Re: numerical Lua?
Again I want to emphasize that this is a real nice effort. I just would like to see some things improved, primarily in the area of performance. Unfortunately it's not a trivial exercise. You do a lot of type checking, and I don't think you are, or can do lazy evaluation of vector or matrix expressions. (Maybe the LUA experts could weigh in here. Is there any way to do lazy evaluation inside lua?)
My approach to this problem was not nearly as elegant as yours, but it was a heck of a lot faster.
The first thing I did was generate a C include file filled with Macros that handled special case calls to the BLAS and LAPACK libraries, that are commonly used, such as matrix multiplies, triangular matrix back substitutions etc. etc. I had a set of wrapper routines that worked directly off of my main matrix structure.
If you use a garbage collector at the C level it makes the C level matrix operations a lot easier to do. Thus I modified lua and the C code to use the Hans Boehm garbage collector (only two lines of code need to be changed to do this as discussed elsewhere). Now I don't have to worry about memory leaks and the macros make it fairly straightforward to implement any matrix math in C.
My philosophy was that anything that had to loop over matrix elements or loop over multiple matrix operations should be in C and should link to BLAS or routines optimized for BLAS (e.g. Lapack) whenever possible. Thus having a good C api is even more important than the LUA interface.

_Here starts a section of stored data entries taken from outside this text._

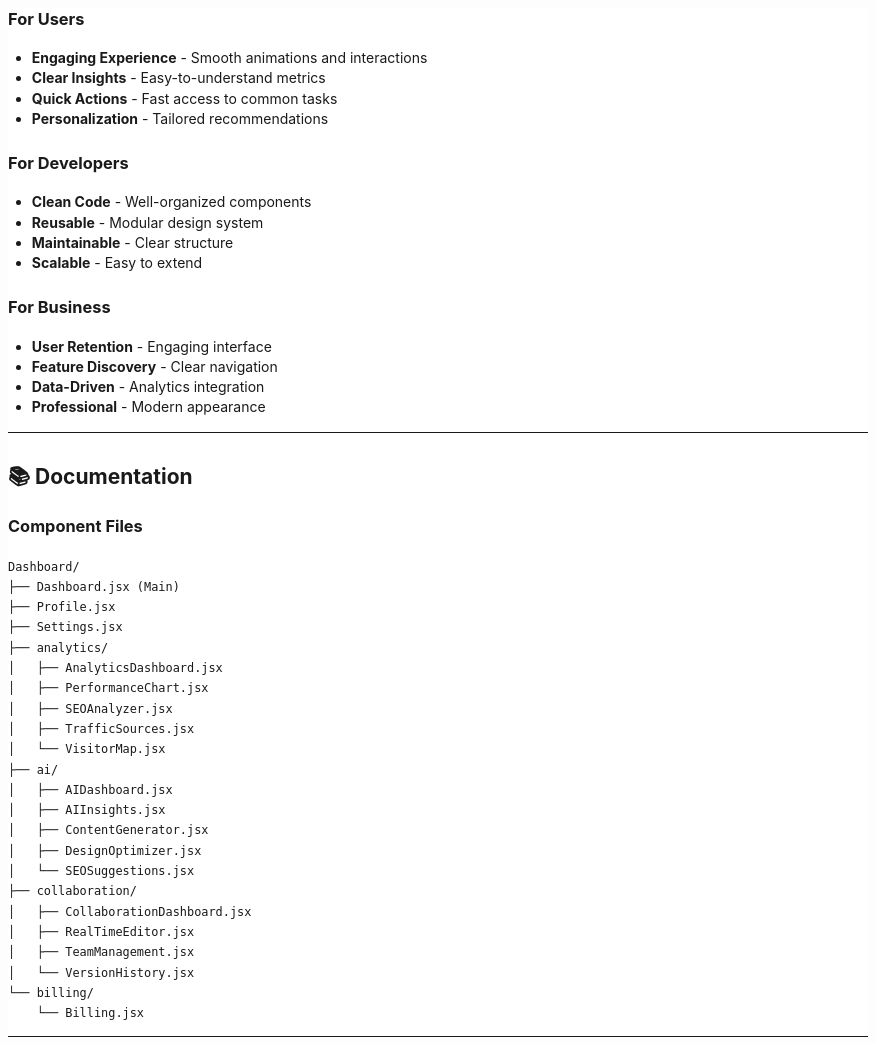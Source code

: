 ### For Users
- **Engaging Experience** - Smooth animations and interactions
- **Clear Insights** - Easy-to-understand metrics
- **Quick Actions** - Fast access to common tasks
- **Personalization** - Tailored recommendations

### For Developers
- **Clean Code** - Well-organized components
- **Reusable** - Modular design system
- **Maintainable** - Clear structure
- **Scalable** - Easy to extend

### For Business
- **User Retention** - Engaging interface
- **Feature Discovery** - Clear navigation
- **Data-Driven** - Analytics integration
- **Professional** - Modern appearance

---

## 📚 **Documentation**

### Component Files
```
Dashboard/
├── Dashboard.jsx (Main)
├── Profile.jsx
├── Settings.jsx
├── analytics/
│   ├── AnalyticsDashboard.jsx
│   ├── PerformanceChart.jsx
│   ├── SEOAnalyzer.jsx
│   ├── TrafficSources.jsx
│   └── VisitorMap.jsx
├── ai/
│   ├── AIDashboard.jsx
│   ├── AIInsights.jsx
│   ├── ContentGenerator.jsx
│   ├── DesignOptimizer.jsx
│   └── SEOSuggestions.jsx
├── collaboration/
│   ├── CollaborationDashboard.jsx
│   ├── RealTimeEditor.jsx
│   ├── TeamManagement.jsx
│   └── VersionHistory.jsx
└── billing/
    └── Billing.jsx
```

---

On the LUA side I want to be able to do things like view the matrices or submatrices and perhaps graph the results out using gnuplot and control the C code, and insert LUA tables of parameters into the C code. Thus one wants to automate the interface to the extent possible (tolua and swig are great for this.)
As a final point, on a windows box, there is a library interface issue. f2c.exe appends an underscore to all fortran routines. However on windows all the BLAS libraries I've used do not do this. Atlas leaves the fortran names unchanged and AMDs acml libraries does the same for their C stubs, but capitilizes the names of the Fortran routines so that every routine has two entry points.
I might be able to help, but some more thought would have to go into how to address the performance issues in a reasonable manner.